**Brief:** In the listing below, locate the line that contains "[menu.benchmarks]" and the line that contains "(https://www.overleaf.com/project/5e908e022978e30001bc6b44).". Restate word for word those two lines and every line between them, and nothing else.

**Input data:**
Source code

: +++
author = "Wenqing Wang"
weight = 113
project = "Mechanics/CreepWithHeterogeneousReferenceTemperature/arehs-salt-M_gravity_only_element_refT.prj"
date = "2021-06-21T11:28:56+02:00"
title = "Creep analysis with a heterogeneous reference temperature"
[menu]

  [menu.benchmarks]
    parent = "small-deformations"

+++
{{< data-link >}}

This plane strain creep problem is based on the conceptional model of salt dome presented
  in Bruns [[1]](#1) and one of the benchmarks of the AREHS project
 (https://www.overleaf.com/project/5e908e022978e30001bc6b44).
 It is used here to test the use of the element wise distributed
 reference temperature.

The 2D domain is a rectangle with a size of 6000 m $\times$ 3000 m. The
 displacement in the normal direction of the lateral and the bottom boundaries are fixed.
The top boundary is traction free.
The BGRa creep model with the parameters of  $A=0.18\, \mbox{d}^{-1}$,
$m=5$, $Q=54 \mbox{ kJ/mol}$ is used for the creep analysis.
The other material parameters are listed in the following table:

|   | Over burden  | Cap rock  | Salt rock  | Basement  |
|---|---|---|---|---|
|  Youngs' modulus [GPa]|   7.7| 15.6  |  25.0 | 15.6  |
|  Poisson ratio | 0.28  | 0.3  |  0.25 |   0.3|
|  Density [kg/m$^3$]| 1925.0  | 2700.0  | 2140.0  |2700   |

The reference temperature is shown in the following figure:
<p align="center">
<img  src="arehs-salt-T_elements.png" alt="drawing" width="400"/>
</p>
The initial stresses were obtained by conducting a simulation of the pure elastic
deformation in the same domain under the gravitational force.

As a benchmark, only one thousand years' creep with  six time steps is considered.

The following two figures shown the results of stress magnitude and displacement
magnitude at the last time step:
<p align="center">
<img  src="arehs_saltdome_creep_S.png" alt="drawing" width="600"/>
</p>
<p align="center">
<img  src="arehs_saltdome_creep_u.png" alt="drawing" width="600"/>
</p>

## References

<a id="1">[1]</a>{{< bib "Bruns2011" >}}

**Task answer:**
  [menu.benchmarks]
    parent = "small-deformations"

+++
{{< data-link >}}

This plane strain creep problem is based on the conceptional model of salt dome presented
  in Bruns [[1]](#1) and one of the benchmarks of the AREHS project
 (https://www.overleaf.com/project/5e908e022978e30001bc6b44).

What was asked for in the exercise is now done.